Pro tip: Create a segment for customer success reps to easily be able to filter these reports and only view accounts they’re responsible for.
While customer health scores represent quantitative customer data, it’s also important to get qualitative feedback where possible. Collecting Net Promoter Score (NPS) surveys in-app allows product teams to gather qualitative user feedback at scale. This way, users are more likely to respond since the question is relevant to what they’re doing in the moment, and you can target different segments of your user base specifically.
In assessing root causes of customer health, the real magic happens when you can combine qualitative and quantitative data.

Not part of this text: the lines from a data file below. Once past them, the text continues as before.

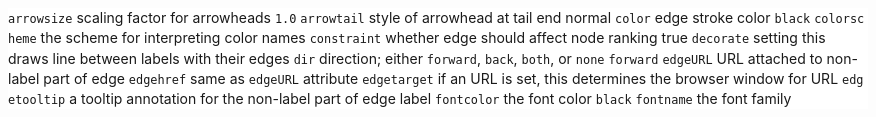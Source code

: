 <td align="left"><code>arrowsize</code></td>
<td align="left">scaling factor for arrowheads</td>
<td align="left"><code>1.0</code></td>
</tr>
<tr>
<td align="left"><code>arrowtail</code></td>
<td align="left">style of arrowhead at tail end</td>
<td align="left">normal</td>
</tr>
<tr>
<td align="left"><code>color</code></td>
<td align="left">edge stroke color</td>
<td align="left"><code>black</code></td>
</tr>
<tr>
<td align="left"><code>colorscheme</code></td>
<td align="left">the scheme for interpreting color names</td>
<td align="left"></td>
</tr>
<tr>
<td align="left"><code>constraint</code></td>
<td align="left">whether edge should affect node ranking</td>
<td align="left">true</td>
</tr>
<tr>
<td align="left"><code>decorate</code></td>
<td align="left">setting this draws line between labels with their edges</td>
<td align="left"></td>
</tr>
<tr>
<td align="left"><code>dir</code></td>
<td align="left">direction; either <code>forward</code>, <code>back</code>, <code>both</code>, or <code>none</code>
</td>
<td align="left"><code>forward</code></td>
</tr>
<tr>
<td align="left"><code>edgeURL</code></td>
<td align="left">URL attached to non-label part of edge</td>
<td align="left"></td>
</tr>
<tr>
<td align="left"><code>edgehref</code></td>
<td align="left">same as <code>edgeURL</code> attribute</td>
<td align="left"></td>
</tr>
<tr>
<td align="left"><code>edgetarget</code></td>
<td align="left">if an URL is set, this determines the browser window for URL</td>
<td align="left"></td>
</tr>
<tr>
<td align="left"><code>edgetooltip</code></td>
<td align="left">a tooltip annotation for the non-label part of edge</td>
<td align="left">label</td>
</tr>
<tr>
<td align="left"><code>fontcolor</code></td>
<td align="left">the font color</td>
<td align="left"><code>black</code></td>
</tr>
<tr>
<td align="left"><code>fontname</code></td>
<td align="left">the font family</td>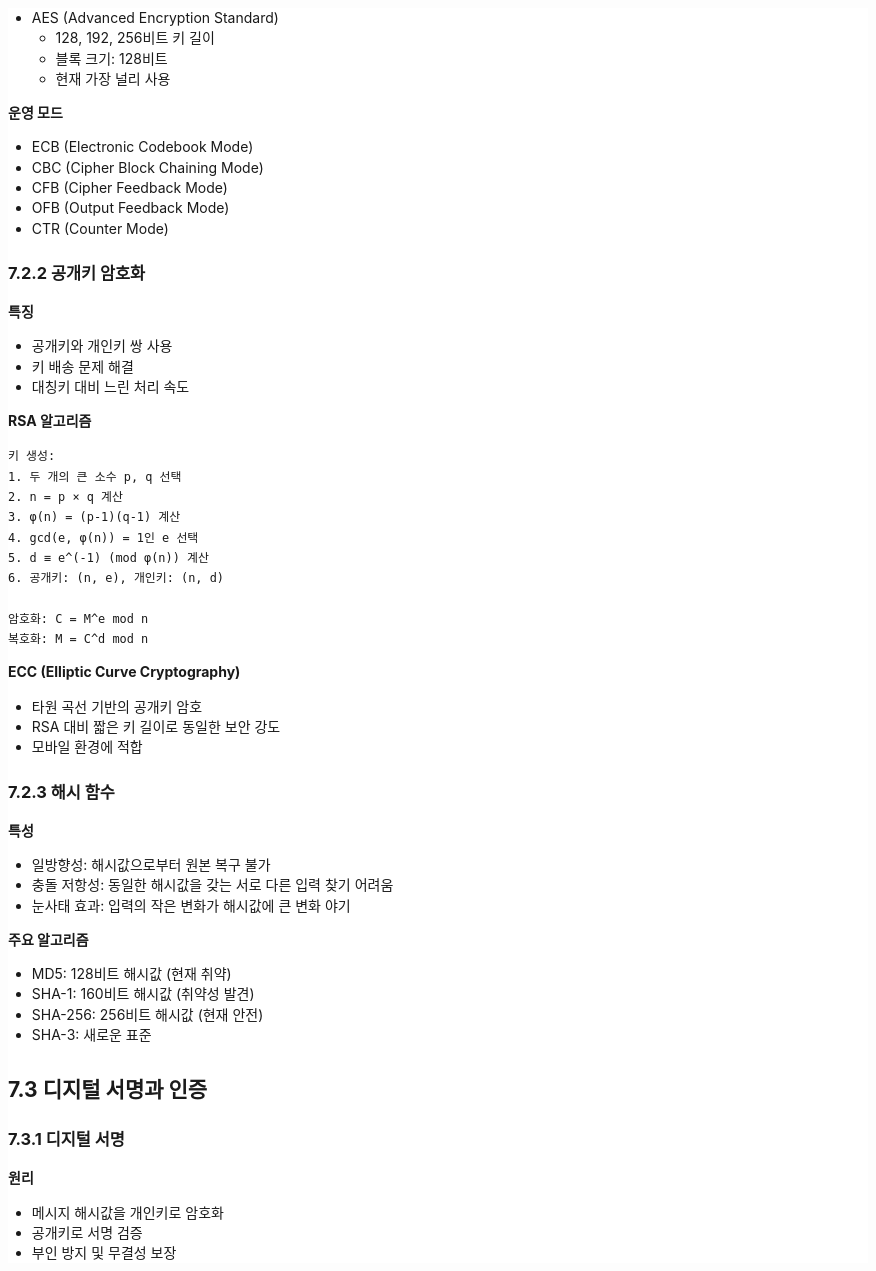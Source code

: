 - AES (Advanced Encryption Standard)
  - 128, 192, 256비트 키 길이
  - 블록 크기: 128비트
  - 현재 가장 널리 사용

**운영 모드**
- ECB (Electronic Codebook Mode)
- CBC (Cipher Block Chaining Mode)
- CFB (Cipher Feedback Mode)
- OFB (Output Feedback Mode)
- CTR (Counter Mode)

### 7.2.2 공개키 암호화
**특징**
- 공개키와 개인키 쌍 사용
- 키 배송 문제 해결
- 대칭키 대비 느린 처리 속도

**RSA 알고리즘**
```
키 생성:
1. 두 개의 큰 소수 p, q 선택
2. n = p × q 계산
3. φ(n) = (p-1)(q-1) 계산
4. gcd(e, φ(n)) = 1인 e 선택
5. d ≡ e^(-1) (mod φ(n)) 계산
6. 공개키: (n, e), 개인키: (n, d)

암호화: C = M^e mod n
복호화: M = C^d mod n
```

**ECC (Elliptic Curve Cryptography)**
- 타원 곡선 기반의 공개키 암호
- RSA 대비 짧은 키 길이로 동일한 보안 강도
- 모바일 환경에 적합

### 7.2.3 해시 함수
**특성**
- 일방향성: 해시값으로부터 원본 복구 불가
- 충돌 저항성: 동일한 해시값을 갖는 서로 다른 입력 찾기 어려움
- 눈사태 효과: 입력의 작은 변화가 해시값에 큰 변화 야기

**주요 알고리즘**
- MD5: 128비트 해시값 (현재 취약)
- SHA-1: 160비트 해시값 (취약성 발견)
- SHA-256: 256비트 해시값 (현재 안전)
- SHA-3: 새로운 표준

## 7.3 디지털 서명과 인증

### 7.3.1 디지털 서명
**원리**
- 메시지 해시값을 개인키로 암호화
- 공개키로 서명 검증
- 부인 방지 및 무결성 보장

In analyzing which pages or features are used by promoters versus detractors, you can begin to understand key drivers of user satisfaction and work with customers to guide them to more valuable features.
2. Increase customer engagement in-app
Once you’ve identified which customer accounts are at risk, you can use your product to drive more engagement to help users continue seeing its value. Leverage your application as a source of enhanced training and in-context support while customers are navigating it, first and foremost by creating a hub where users can access help documentation in-app.
You can also use in-app guides to nudge users towards high-value features, aka those that you’ve identified lead to positive outcomes or high user satisfaction.
Finally, it’s important to reach out to at-risk users directly to offer additional help.
Not only does this proactive communication show that you’re there to support customers, but they are more likely to respond and engage when these messages reach them while they’re using your application.
You can also use segments based on usage data to ensure the messaging is targeted and personalized to a particular user or account.
3. Ensure you’re making the right long-term investments
In addition to looking at current product usage and supporting at-risk customers in the near term, you also need to make the right long-term product investments to reduce friction and churn in the future. As a first step, try to identify where points of drop-off or friction are in your users’ workflows so you can determine which areas of the product have the most room for improvement.
With a product analytics tool, you can use Funnels to identify where customers drop-off in certain workflows.
Seeing high completion rates will indicate that a workflow is easy to complete within your product. High drop-off rates at certain steps can help indicate where there is user confusion or a broader usability issue.
Again, the quantitative product data is only half of the picture. In order to inform the most meaningful product improvements, it’s important to have a scalable way to collect qualitative feedback.
By collecting user feedback in-app, you can have a more objective view of your most popular and valuable feature requests. This will help ensure your team is prioritizing the right items in your roadmap, and devoting resources to improving areas of the product that will be most impactful for retention efforts.